Let $A$ be a Noetherian ring and $M$ a finitely generated module. Vakil's Exercise 5.5.O says
Show that those subsets of Spec(A) which are the support of an elements of M are precisely those subsets which are the closure of a subset of the associated points.
I wonder if
for any subset of associated points, there is a section whose support is the closure of that subset.
So far, I am able to show
(1)for any associated point $p$, there is a section supported precisely on the closure of $p$.
(2) If $m ∈ M$, show that the support of $m$ is the closure of those associated points at which $m$ has nonzero germ.
The thing I am asking is more general than (2), I think.
We want to show that
Step 1: restricting to minimal elements does not change the closure.
As you have shown (I believe), if $\mathfrak{p}=\mathrm{ann}(m)$ is an associated prime, then $\mathrm{supp}(m)=\overline{\mathfrak{p}}$. Given any (necessarily finite) subset $\{\mathfrak{p}_1, \dots, \mathfrak{p}_r\}$ of $\mathrm{Ass}(M)$, say $\mathfrak{p}_i = \mathrm{ann}(m_i)$ for $1\leq i\leq r$, we claim that there is an element $m\in M$ whose support equals $\bigcup_{i=1}^r \overline{\mathfrak{p}_i}$. Note that if the minimal elements in $\{\mathfrak{p}_1, \dots, \mathfrak{p}_r\}$ are $\{\mathfrak{p}_1, \dots, \mathfrak{p}_s\}$, then $\bigcup_{i=1}^s \overline{\mathfrak{p}_i} = \bigcup_{i=1}^r \overline{\mathfrak{p}_i}$. So we may assume that each element of $\{\mathfrak{p}_1, \dots, \mathfrak{p}_r\}$ is minimal.

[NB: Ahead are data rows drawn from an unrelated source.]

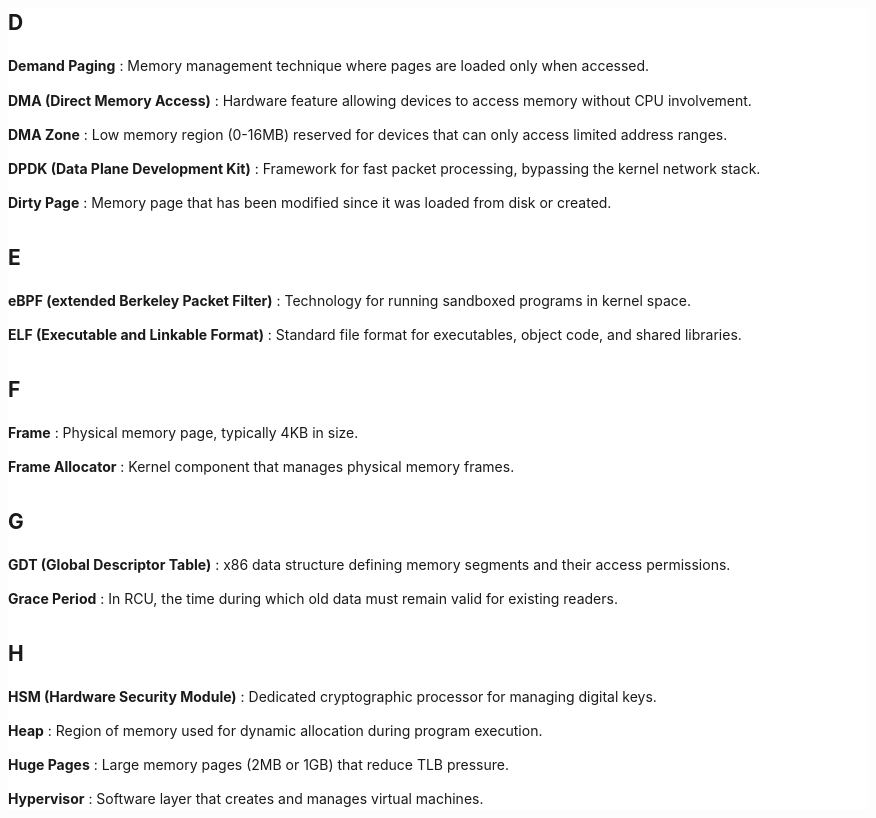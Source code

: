## D

**Demand Paging**
: Memory management technique where pages are loaded only when accessed.

**DMA (Direct Memory Access)**
: Hardware feature allowing devices to access memory without CPU involvement.

**DMA Zone**
: Low memory region (0-16MB) reserved for devices that can only access limited address ranges.

**DPDK (Data Plane Development Kit)**
: Framework for fast packet processing, bypassing the kernel network stack.

**Dirty Page**
: Memory page that has been modified since it was loaded from disk or created.

## E

**eBPF (extended Berkeley Packet Filter)**
: Technology for running sandboxed programs in kernel space.

**ELF (Executable and Linkable Format)**
: Standard file format for executables, object code, and shared libraries.

## F

**Frame**
: Physical memory page, typically 4KB in size.

**Frame Allocator**
: Kernel component that manages physical memory frames.

## G

**GDT (Global Descriptor Table)**
: x86 data structure defining memory segments and their access permissions.

**Grace Period**
: In RCU, the time during which old data must remain valid for existing readers.

## H

**HSM (Hardware Security Module)**
: Dedicated cryptographic processor for managing digital keys.

**Heap**
: Region of memory used for dynamic allocation during program execution.

**Huge Pages**
: Large memory pages (2MB or 1GB) that reduce TLB pressure.

**Hypervisor**
: Software layer that creates and manages virtual machines.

I claim that $m:=\sum_{i=1}^r m_i$ will be the desired element.
Step 2: inside the closure.
Indeed, at $\mathfrak{p}_i$ we have $m_i\neq 0\in M_{\mathfrak{p}_i}$. By minimality, for any other $j\neq i$, there exists $f_j \in \mathfrak{p}_j\setminus \mathfrak{p}_i$ and hence $m_j=0 \in M_{\mathfrak{p}_i}$. This shows that $m = m_i \neq 0 \in M_{\mathfrak{p}_i}$.

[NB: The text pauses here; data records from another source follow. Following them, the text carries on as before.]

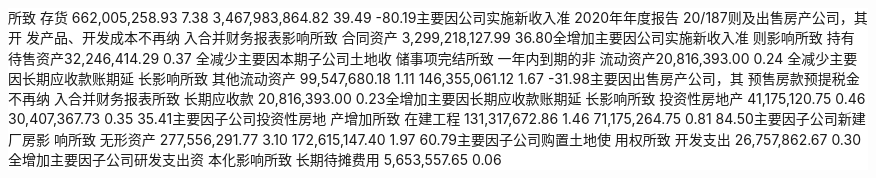 所致
存货
662,005,258.93
7.38
3,467,983,864.82
39.49
-80.19主要因公司实施新收入准
2020年年度报告
20/187则及出售房产公司，其开
发产品、开发成本不再纳
入合并财务报表影响所致
合同资产
3,299,218,127.99
36.80全增加主要因公司实施新收入准
则影响所致
持有待售资产32,246,414.29
0.37
全减少主要因本期子公司土地收
储事项完结所致
一年内到期的非
流动资产20,816,393.00
0.24
全减少主要因长期应收款账期延
长影响所致
其他流动资产
99,547,680.18
1.11
146,355,061.12
1.67
-31.98主要因出售房产公司，其
预售房款预提税金不再纳
入合并财务报表所致
长期应收款
20,816,393.00
0.23全增加主要因长期应收款账期延
长影响所致
投资性房地产
41,175,120.75
0.46
30,407,367.73
0.35
35.41主要因子公司投资性房地
产增加所致
在建工程
131,317,672.86
1.46
71,175,264.75
0.81
84.50主要因子公司新建厂房影
响所致
无形资产
277,556,291.77
3.10
172,615,147.40
1.97
60.79主要因子公司购置土地使
用权所致
开发支出
26,757,862.67
0.30全增加主要因子公司研发支出资
本化影响所致
长期待摊费用
5,653,557.65
0.06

If $\mathfrak{q}\in \overline{\mathfrak{p}_i}$ for some $i$, then we have the localization homomorphism $M_{\mathfrak{q}} \to M_{\mathfrak{p}_i}$ under which $m\mapsto m\neq 0$, so $m\neq 0 \in M_{\mathfrak{q}}$.
Hence, $\mathrm{supp}(m) \supseteq \bigcup_i \overline{\mathfrak{p}_i}$.
Step 3: outside the closure.
Conversely, at any prime $\mathfrak{q} \notin \bigcup_i \overline{\mathfrak{p}_i}$, we have $\mathfrak{q} \not\supset \mathfrak{p}_i$ for all $i$. Then, there are $f_i\in \mathfrak{p}_i\setminus \mathfrak{q}$ for all $i$, so $m_i=0\in M_\mathfrak{q}$ for all $i$, which means that $m=0\in M_\mathfrak{q}$ and $\mathrm{supp}(m) = \bigcup_i \overline{\mathfrak{p}_i}$.